Indoor riding doesn’t have to be drudgery, though. In fact, in my experience, indoor cycling can provide some of the best, most intentional training of the year.
One of the biggest benefits of indoor cycling is that it is a low-impact workout for your joints, while being VERY productive for your heart and lungs, and it can burn lots of calories, too. My experience is that I often feel better after a good, hard indoor ride than a run or even some of my outdoor rides, because of the workout precision and the controlled environment.
A second huge benefit of indoor cycling is that it is efficient. You can get a very good workout in just 30 minutes. If you have an hour or more, even better. But you don’t need to ride and ride to get the work in — it can happen quickly!
Indoor Cycling Options
Fortunately, indoor cycling is not what it used to be a couple decades ago — it is 10 times better! There are several indoor cycling alternatives that you can try right from the comfort of your own home, or from a gym or studio if you have access to one. Below are some of my go-to indoor cycling alternatives:.
Home-Based Smart Trainer
A home-based smart trainer is a great option for those who want to bring the spin class experience to their home, and have the option of several different apps to choose from for the workouts. These trainers are designed to mimic the feel of outdoor cycling as much as possible and provide a challenging workout. With a smart trainer, you can connect to various training apps and ride with others from around the world. You can also see your power stats, customize your workouts and track your progress over time.
- You can use your own bike
- The volume of cycling app options provides plenty of choices for workouts
- Usually done in solitude
- Smart trainers cost several hundred dollars
Peloton or Other Connected Bike
Peloton and other connected bikes like the Wattbike are becoming increasingly popular among cyclists. These bikes come with a large screen that displays live and on-demand classes, allowing you to feel like you are in a spin class from the comfort of your own home. You can also track your progress and compete with others on the leaderboard. While these bikes can be expensive, many feel they are worth it as they are a great investment for those who are serious about training regularly from the comforts of your own home.

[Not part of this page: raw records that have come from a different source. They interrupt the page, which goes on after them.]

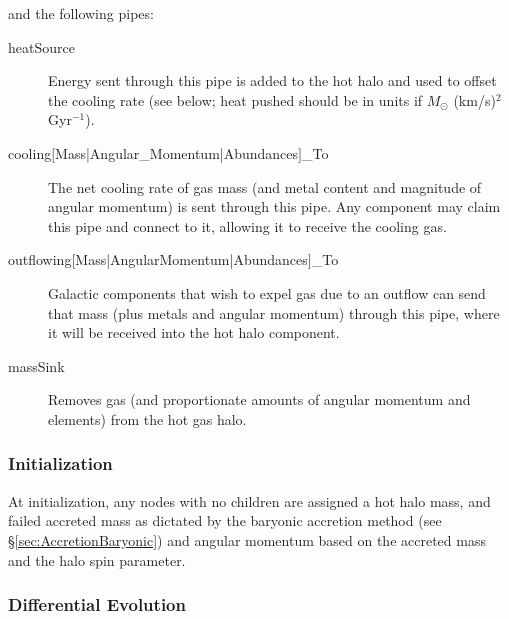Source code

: and the following pipes:
\begin{description}
 \item [{\normalfont \ttfamily heatSource}] Energy sent through this pipe is added to the hot halo and used to offset the cooling rate (see below; heat pushed should be in units if $M_\odot$ (km/s)$^2$ Gyr$^{-1}$).
 \item [{\normalfont \ttfamily cooling$[$Mass|Angular\_Momentum|Abundances$]$\_To}] The net cooling rate of gas mass (and metal content and magnitude of angular momentum) is sent through this pipe. Any \gls{component} may claim this pipe and connect to it, allowing it to receive the cooling gas.
 \item [{\normalfont \ttfamily outflowing$[$Mass|AngularMomentum|Abundances$]$\_To}] Galactic components that wish to expel gas due to an outflow can send that mass (plus metals and angular momentum) through this pipe, where it will be received into the hot halo component. 
 \item [{\normalfont \ttfamily massSink}] Removes gas (and proportionate amounts of angular momentum and elements) from the hot gas halo.
\end{description}

\subsubsection{Initialization}

At initialization, any nodes with no children are assigned a hot halo mass, and failed accreted mass as dictated by the baryonic accretion method (see \S\ref{sec:AccretionBaryonic}) and angular momentum based on the accreted mass and the halo spin parameter.

\subsubsection{Differential Evolution}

- Built-for-purpose equipment and apps are highly-integrated
- Easy for multiple people to use the same piece of equipment
- Vendor lock – you need to use that bike with their app, no other choices
Group Spin Class
Many people get much better workouts if they are with other people. If you prefer the social aspect of spin class, then a group spin class may be the perfect option for you. Many gyms, studios, and fitness centers offer spin classes that are led by an instructor and set to upbeat music. These classes are a great way to get a good sweat, meet new people, and stay motivated. Plus, the instructor can help coach you with proper form and technique.
- Energy from a live group setting is often unparalleled
- Find the right instructor, and the workout can be great
- Requires going somewhere
- Some classes might be too easy or too hard for you
Old Fashioned Stationary Bike
If you are on a budget or prefer a simpler workout, an old-fashioned stationary bike may be your answer, but it should be the last resorts. While these bikes do not have all the bells and whistles of a smart trainer or connected bike, they can still provide a great workout provided you put in the effort. You can adjust the resistance to increase the intensity of your workout and track your progress over time. You can usually get used stationary bikes for little-to-nothing too, given they they are not as popular anymore.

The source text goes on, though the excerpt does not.